(PROBLEM):
Each entry must be restated exactly as it appears.

(RECORDS FOR THIS TASK):

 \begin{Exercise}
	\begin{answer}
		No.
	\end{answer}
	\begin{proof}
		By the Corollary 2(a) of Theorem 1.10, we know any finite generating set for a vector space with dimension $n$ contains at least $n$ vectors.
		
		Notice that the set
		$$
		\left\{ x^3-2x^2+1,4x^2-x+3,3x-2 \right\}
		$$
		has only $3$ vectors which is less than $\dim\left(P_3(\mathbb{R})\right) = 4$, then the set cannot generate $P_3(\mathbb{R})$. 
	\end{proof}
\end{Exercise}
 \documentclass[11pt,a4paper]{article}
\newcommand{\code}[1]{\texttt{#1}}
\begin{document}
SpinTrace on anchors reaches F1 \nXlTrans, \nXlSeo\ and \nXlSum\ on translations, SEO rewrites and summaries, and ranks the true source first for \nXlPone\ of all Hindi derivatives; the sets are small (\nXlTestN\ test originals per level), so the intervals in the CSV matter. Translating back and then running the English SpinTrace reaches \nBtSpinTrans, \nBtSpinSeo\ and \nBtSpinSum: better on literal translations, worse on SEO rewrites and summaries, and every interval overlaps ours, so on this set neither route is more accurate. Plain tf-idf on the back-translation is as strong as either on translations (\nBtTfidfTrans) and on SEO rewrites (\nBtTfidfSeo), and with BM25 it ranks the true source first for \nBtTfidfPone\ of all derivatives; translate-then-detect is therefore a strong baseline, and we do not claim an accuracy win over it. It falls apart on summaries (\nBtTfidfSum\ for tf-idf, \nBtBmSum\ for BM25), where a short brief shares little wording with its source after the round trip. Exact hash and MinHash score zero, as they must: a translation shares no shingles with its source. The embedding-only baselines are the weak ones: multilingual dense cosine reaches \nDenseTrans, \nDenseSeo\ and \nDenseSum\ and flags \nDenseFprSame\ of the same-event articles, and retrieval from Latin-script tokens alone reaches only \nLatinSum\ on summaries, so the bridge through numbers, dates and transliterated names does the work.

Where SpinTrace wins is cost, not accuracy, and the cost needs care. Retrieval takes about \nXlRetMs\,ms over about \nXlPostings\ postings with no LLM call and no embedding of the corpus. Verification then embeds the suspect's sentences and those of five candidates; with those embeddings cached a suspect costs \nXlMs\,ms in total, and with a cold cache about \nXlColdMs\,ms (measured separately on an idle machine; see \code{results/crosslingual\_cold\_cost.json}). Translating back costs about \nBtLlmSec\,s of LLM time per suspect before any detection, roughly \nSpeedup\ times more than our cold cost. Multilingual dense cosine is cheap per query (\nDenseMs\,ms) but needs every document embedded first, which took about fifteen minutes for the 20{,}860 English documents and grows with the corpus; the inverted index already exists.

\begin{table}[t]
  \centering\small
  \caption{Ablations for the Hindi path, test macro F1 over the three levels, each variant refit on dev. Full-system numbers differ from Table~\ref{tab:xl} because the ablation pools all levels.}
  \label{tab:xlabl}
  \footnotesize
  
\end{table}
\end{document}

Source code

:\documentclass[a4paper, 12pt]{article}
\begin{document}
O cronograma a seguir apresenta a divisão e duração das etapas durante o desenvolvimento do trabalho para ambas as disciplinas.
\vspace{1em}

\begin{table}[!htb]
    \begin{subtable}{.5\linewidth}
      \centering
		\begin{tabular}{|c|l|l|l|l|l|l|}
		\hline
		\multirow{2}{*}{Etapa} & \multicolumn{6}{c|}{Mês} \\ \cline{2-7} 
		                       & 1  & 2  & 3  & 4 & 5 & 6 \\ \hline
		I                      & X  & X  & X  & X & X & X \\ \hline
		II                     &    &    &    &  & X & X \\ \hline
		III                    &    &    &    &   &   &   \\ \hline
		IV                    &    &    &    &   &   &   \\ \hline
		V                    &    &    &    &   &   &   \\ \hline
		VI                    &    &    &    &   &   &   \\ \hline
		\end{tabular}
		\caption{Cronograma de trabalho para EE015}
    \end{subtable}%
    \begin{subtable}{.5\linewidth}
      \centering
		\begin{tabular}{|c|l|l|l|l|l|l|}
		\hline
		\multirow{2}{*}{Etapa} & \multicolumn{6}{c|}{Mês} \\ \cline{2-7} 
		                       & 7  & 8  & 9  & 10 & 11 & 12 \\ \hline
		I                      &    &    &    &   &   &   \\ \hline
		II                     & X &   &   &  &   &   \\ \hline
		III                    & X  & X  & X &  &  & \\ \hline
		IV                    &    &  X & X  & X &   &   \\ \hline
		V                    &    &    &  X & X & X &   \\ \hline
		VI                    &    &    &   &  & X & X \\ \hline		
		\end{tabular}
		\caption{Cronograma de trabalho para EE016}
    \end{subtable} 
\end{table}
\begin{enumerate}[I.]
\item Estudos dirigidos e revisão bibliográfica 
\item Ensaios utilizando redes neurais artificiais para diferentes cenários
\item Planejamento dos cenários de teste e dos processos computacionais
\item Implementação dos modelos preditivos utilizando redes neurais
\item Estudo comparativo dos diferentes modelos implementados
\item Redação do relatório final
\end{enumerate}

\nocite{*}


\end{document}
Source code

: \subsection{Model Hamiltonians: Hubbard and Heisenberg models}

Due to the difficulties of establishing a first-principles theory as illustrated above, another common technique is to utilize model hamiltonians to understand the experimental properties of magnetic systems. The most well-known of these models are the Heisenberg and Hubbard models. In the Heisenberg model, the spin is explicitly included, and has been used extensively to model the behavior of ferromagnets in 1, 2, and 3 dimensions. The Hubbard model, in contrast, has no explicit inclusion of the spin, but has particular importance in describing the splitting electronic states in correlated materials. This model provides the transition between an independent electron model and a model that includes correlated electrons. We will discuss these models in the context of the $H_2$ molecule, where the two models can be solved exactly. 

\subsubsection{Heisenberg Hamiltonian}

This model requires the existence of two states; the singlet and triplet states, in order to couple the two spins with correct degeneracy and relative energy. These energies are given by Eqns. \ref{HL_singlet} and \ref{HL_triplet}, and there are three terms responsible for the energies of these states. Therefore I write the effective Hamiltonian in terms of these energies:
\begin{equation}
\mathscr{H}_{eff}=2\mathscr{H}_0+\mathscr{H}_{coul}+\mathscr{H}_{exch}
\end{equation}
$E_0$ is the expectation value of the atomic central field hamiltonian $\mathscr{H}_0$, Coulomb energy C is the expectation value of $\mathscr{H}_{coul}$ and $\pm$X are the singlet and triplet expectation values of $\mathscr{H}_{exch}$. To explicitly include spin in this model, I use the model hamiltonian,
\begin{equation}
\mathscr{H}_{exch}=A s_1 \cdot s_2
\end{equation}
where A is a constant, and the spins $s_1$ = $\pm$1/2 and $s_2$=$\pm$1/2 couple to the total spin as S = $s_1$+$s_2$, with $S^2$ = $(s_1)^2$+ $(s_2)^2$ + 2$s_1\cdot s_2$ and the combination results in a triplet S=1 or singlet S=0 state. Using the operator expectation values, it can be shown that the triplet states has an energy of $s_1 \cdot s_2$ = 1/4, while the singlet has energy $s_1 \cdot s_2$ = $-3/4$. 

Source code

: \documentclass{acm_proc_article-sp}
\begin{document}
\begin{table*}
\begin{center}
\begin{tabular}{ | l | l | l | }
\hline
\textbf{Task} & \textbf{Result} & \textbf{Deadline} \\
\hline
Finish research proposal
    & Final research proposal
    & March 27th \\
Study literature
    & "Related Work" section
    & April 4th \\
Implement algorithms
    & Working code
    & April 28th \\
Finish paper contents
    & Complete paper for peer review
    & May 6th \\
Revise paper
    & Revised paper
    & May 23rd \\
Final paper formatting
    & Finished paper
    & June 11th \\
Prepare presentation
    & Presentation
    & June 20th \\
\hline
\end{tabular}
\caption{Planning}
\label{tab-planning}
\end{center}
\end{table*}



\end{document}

(REPLY TO THE TASK):
 \begin{Exercise}
	\begin{answer}
		No.
	\end{answer}
	\begin{proof}
		By the Corollary 2(a) of Theorem 1.10, we know any finite generating set for a vector space with dimension $n$ contains at least $n$ vectors.
		
		Notice that the set
		$$
		\left\{ x^3-2x^2+1,4x^2-x+3,3x-2 \right\}
		$$
		has only $3$ vectors which is less than $\dim\left(P_3(\mathbb{R})\right) = 4$, then the set cannot generate $P_3(\mathbb{R})$. 
	\end{proof}
\end{Exercise}
 \documentclass[11pt,a4paper]{article}
\newcommand{\code}[1]{\texttt{#1}}
\begin{document}
SpinTrace on anchors reaches F1 \nXlTrans, \nXlSeo\ and \nXlSum\ on translations, SEO rewrites and summaries, and ranks the true source first for \nXlPone\ of all Hindi derivatives; the sets are small (\nXlTestN\ test originals per level), so the intervals in the CSV matter. Translating back and then running the English SpinTrace reaches \nBtSpinTrans, \nBtSpinSeo\ and \nBtSpinSum: better on literal translations, worse on SEO rewrites and summaries, and every interval overlaps ours, so on this set neither route is more accurate. Plain tf-idf on the back-translation is as strong as either on translations (\nBtTfidfTrans) and on SEO rewrites (\nBtTfidfSeo), and with BM25 it ranks the true source first for \nBtTfidfPone\ of all derivatives; translate-then-detect is therefore a strong baseline, and we do not claim an accuracy win over it. It falls apart on summaries (\nBtTfidfSum\ for tf-idf, \nBtBmSum\ for BM25), where a short brief shares little wording with its source after the round trip. Exact hash and MinHash score zero, as they must: a translation shares no shingles with its source. The embedding-only baselines are the weak ones: multilingual dense cosine reaches \nDenseTrans, \nDenseSeo\ and \nDenseSum\ and flags \nDenseFprSame\ of the same-event articles, and retrieval from Latin-script tokens alone reaches only \nLatinSum\ on summaries, so the bridge through numbers, dates and transliterated names does the work.

Where SpinTrace wins is cost, not accuracy, and the cost needs care. Retrieval takes about \nXlRetMs\,ms over about \nXlPostings\ postings with no LLM call and no embedding of the corpus. Verification then embeds the suspect's sentences and those of five candidates; with those embeddings cached a suspect costs \nXlMs\,ms in total, and with a cold cache about \nXlColdMs\,ms (measured separately on an idle machine; see \code{results/crosslingual\_cold\_cost.json}). Translating back costs about \nBtLlmSec\,s of LLM time per suspect before any detection, roughly \nSpeedup\ times more than our cold cost. Multilingual dense cosine is cheap per query (\nDenseMs\,ms) but needs every document embedded first, which took about fifteen minutes for the 20{,}860 English documents and grows with the corpus; the inverted index already exists.

\begin{table}[t]
  \centering\small
  \caption{Ablations for the Hindi path, test macro F1 over the three levels, each variant refit on dev. Full-system numbers differ from Table~\ref{tab:xl} because the ablation pools all levels.}
  \label{tab:xlabl}
  \footnotesize
  
\end{table}
\end{document}

Source code

:\documentclass[a4paper, 12pt]{article}
\begin{document}
O cronograma a seguir apresenta a divisão e duração das etapas durante o desenvolvimento do trabalho para ambas as disciplinas.
\vspace{1em}

\begin{table}[!htb]
    \begin{subtable}{.5\linewidth}
      \centering
		\begin{tabular}{|c|l|l|l|l|l|l|}
		\hline
		\multirow{2}{*}{Etapa} & \multicolumn{6}{c|}{Mês} \\ \cline{2-7} 
		                       & 1  & 2  & 3  & 4 & 5 & 6 \\ \hline
		I                      & X  & X  & X  & X & X & X \\ \hline
		II                     &    &    &    &  & X & X \\ \hline
		III                    &    &    &    &   &   &   \\ \hline
		IV                    &    &    &    &   &   &   \\ \hline
		V                    &    &    &    &   &   &   \\ \hline
		VI                    &    &    &    &   &   &   \\ \hline
		\end{tabular}
		\caption{Cronograma de trabalho para EE015}
    \end{subtable}%
    \begin{subtable}{.5\linewidth}
      \centering
		\begin{tabular}{|c|l|l|l|l|l|l|}
		\hline
		\multirow{2}{*}{Etapa} & \multicolumn{6}{c|}{Mês} \\ \cline{2-7} 
		                       & 7  & 8  & 9  & 10 & 11 & 12 \\ \hline
		I                      &    &    &    &   &   &   \\ \hline
		II                     & X &   &   &  &   &   \\ \hline
		III                    & X  & X  & X &  &  & \\ \hline
		IV                    &    &  X & X  & X &   &   \\ \hline
		V                    &    &    &  X & X & X &   \\ \hline
		VI                    &    &    &   &  & X & X \\ \hline		
		\end{tabular}
		\caption{Cronograma de trabalho para EE016}
    \end{subtable} 
\end{table}
\begin{enumerate}[I.]
\item Estudos dirigidos e revisão bibliográfica 
\item Ensaios utilizando redes neurais artificiais para diferentes cenários
\item Planejamento dos cenários de teste e dos processos computacionais
\item Implementação dos modelos preditivos utilizando redes neurais
\item Estudo comparativo dos diferentes modelos implementados
\item Redação do relatório final
\end{enumerate}

\nocite{*}


\end{document}
Source code

: \subsection{Model Hamiltonians: Hubbard and Heisenberg models}

Due to the difficulties of establishing a first-principles theory as illustrated above, another common technique is to utilize model hamiltonians to understand the experimental properties of magnetic systems. The most well-known of these models are the Heisenberg and Hubbard models. In the Heisenberg model, the spin is explicitly included, and has been used extensively to model the behavior of ferromagnets in 1, 2, and 3 dimensions. The Hubbard model, in contrast, has no explicit inclusion of the spin, but has particular importance in describing the splitting electronic states in correlated materials. This model provides the transition between an independent electron model and a model that includes correlated electrons. We will discuss these models in the context of the $H_2$ molecule, where the two models can be solved exactly. 

\subsubsection{Heisenberg Hamiltonian}

This model requires the existence of two states; the singlet and triplet states, in order to couple the two spins with correct degeneracy and relative energy. These energies are given by Eqns. \ref{HL_singlet} and \ref{HL_triplet}, and there are three terms responsible for the energies of these states. Therefore I write the effective Hamiltonian in terms of these energies:
\begin{equation}
\mathscr{H}_{eff}=2\mathscr{H}_0+\mathscr{H}_{coul}+\mathscr{H}_{exch}
\end{equation}
$E_0$ is the expectation value of the atomic central field hamiltonian $\mathscr{H}_0$, Coulomb energy C is the expectation value of $\mathscr{H}_{coul}$ and $\pm$X are the singlet and triplet expectation values of $\mathscr{H}_{exch}$. To explicitly include spin in this model, I use the model hamiltonian,
\begin{equation}
\mathscr{H}_{exch}=A s_1 \cdot s_2
\end{equation}
where A is a constant, and the spins $s_1$ = $\pm$1/2 and $s_2$=$\pm$1/2 couple to the total spin as S = $s_1$+$s_2$, with $S^2$ = $(s_1)^2$+ $(s_2)^2$ + 2$s_1\cdot s_2$ and the combination results in a triplet S=1 or singlet S=0 state. Using the operator expectation values, it can be shown that the triplet states has an energy of $s_1 \cdot s_2$ = 1/4, while the singlet has energy $s_1 \cdot s_2$ = $-3/4$. 

Source code

: \documentclass{acm_proc_article-sp}
\begin{document}
\begin{table*}
\begin{center}
\begin{tabular}{ | l | l | l | }
\hline
\textbf{Task} & \textbf{Result} & \textbf{Deadline} \\
\hline
Finish research proposal
    & Final research proposal
    & March 27th \\
Study literature
    & "Related Work" section
    & April 4th \\
Implement algorithms
    & Working code
    & April 28th \\
Finish paper contents
    & Complete paper for peer review
    & May 6th \\
Revise paper
    & Revised paper
    & May 23rd \\
Final paper formatting
    & Finished paper
    & June 11th \\
Prepare presentation
    & Presentation
    & June 20th \\
\hline
\end{tabular}
\caption{Planning}
\label{tab-planning}
\end{center}
\end{table*}



\end{document}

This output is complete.